Studies by the National Academies of Sciences have shown that cannabis can be helpful in treating neuropathic pain caused by damaged nerves. More research is needed, however, to determine if marijuana is any better or any worse than other options for managing chronic pain. The downside is that cannabis use can impair cognition and is linked with:
- Memory problems
- IQ level, especially in younger persons
- Impaired depth perception, attention span, and concentration
- Slowed reaction time, decreased muscle strength and hand steadiness
- Symptoms resembling schizophrenia
- Disorientation, unpleasant thoughts, anxiety, and paranoia
- Psychosis, specifically among individuals who carry a particular gene variant
- Decreased energy and motivation
- Increased risk of heart attack, lung cancer, anxiety and depressive disorders
- Suicidal ideation – users have a 50 percent chance of suicidal ideation and are 4 times more likely to attempt suicide compared to nonusers
Gambling Disorder has been identified as an addictive disorder. A specific cause has not been identified.
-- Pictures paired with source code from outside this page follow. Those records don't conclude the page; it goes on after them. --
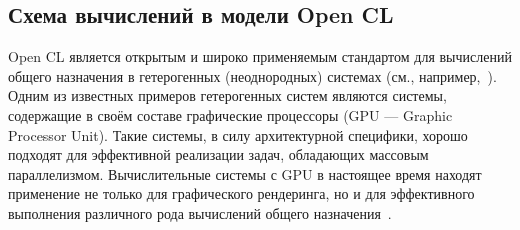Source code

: 

\subsection*{Схема вычислений в модели Open CL}
\label{sec:OCLprog}




Open CL является открытым и широко применяемым стандартом для вычислений
общего назначения в 
гетерогенных (неоднородных) системах
(см., например,~\cite{paper_heterog_NIISI, paper_OCL_Komdiv, paper_Deg_Bogd}). 
Одним из известных примеров гетерогенных систем являются системы,
содержащие в своём составе графические процессоры (GPU --- Graphic Processor Unit).
Такие системы, в силу архитектурной специфики,   
хорошо подходят для эффективной реализации задач,
обладающих массовым параллелизмом.
Вычислительные системы с GPU в настоящее время находят применение не только для
графического рендеринга, но и для %
эффективного выполнения различного рода
вычислений общего назначения~\cite{paper_gpgpu_review, paper_OCL_Komdiv}.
However, it is believed that gambling disorder has a neurobiological basis in common with other addictive disorders. It is characterized by risking money, or valued items, or sometimes behaviors, in the hope of gaining something of greater value. As with other addictive disorders, the individual needs progressively larger amounts of the activity to acquire the same effect that used to be experienced.
A fMRI (functional Magnetic Resonance Imaging) study identified that the Brain Reward System is involved with the reward properties of gambling. Gamblers have cognitive distortions around cause and effect and reward and punishment, which can impel them to continue taking high risk gambling actions even when faced with substantial losses. In addition, problem gambling may be accompanied by cognitive distortions or rigidly held beliefs in superstition, elaborate systems to minimize losses and maximize gains, denial of reality, magical-fantasy thinking that disregards reality, and failure to grasp a very basic concept in gambling—chance events, by definition, cannot be controlled.